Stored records

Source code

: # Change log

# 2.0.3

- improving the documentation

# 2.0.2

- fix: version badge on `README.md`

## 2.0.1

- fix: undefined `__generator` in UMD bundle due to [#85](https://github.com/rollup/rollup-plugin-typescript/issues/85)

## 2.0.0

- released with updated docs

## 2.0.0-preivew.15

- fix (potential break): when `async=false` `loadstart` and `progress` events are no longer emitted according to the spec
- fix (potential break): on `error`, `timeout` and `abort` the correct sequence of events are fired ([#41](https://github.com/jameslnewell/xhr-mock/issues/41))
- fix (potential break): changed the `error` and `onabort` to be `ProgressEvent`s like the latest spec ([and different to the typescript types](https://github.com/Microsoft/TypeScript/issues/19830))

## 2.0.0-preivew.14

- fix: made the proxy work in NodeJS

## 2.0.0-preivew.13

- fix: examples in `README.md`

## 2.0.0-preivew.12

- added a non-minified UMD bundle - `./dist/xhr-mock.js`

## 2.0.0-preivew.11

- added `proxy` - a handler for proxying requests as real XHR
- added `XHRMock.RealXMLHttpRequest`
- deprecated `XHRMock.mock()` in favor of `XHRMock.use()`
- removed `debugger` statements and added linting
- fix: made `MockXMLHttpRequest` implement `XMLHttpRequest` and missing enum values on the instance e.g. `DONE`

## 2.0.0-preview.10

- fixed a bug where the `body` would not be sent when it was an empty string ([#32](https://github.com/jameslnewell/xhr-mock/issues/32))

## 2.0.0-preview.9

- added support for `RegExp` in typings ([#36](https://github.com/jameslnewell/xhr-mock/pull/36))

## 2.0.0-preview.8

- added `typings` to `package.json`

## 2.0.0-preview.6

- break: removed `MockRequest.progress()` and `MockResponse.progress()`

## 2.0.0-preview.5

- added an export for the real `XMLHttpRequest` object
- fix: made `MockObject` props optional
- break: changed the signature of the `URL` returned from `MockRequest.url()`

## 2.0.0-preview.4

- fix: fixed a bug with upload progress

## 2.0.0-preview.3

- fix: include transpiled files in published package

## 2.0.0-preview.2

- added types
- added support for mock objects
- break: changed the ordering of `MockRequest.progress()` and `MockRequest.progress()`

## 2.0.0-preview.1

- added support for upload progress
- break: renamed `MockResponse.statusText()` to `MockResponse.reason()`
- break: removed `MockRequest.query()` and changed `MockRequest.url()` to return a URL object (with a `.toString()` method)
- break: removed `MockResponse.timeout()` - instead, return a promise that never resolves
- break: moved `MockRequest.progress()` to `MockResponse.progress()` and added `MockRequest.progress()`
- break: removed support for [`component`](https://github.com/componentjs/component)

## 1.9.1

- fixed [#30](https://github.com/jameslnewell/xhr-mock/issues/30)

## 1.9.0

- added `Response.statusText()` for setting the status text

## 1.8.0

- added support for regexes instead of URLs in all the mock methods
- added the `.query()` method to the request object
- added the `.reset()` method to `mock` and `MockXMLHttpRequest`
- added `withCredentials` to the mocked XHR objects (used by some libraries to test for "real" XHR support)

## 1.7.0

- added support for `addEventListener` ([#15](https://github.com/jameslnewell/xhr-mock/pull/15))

- TASK: Tell how many lines in the records above contain "query", giving the number and no other words.

- ANSWER FOR THE TASK: 2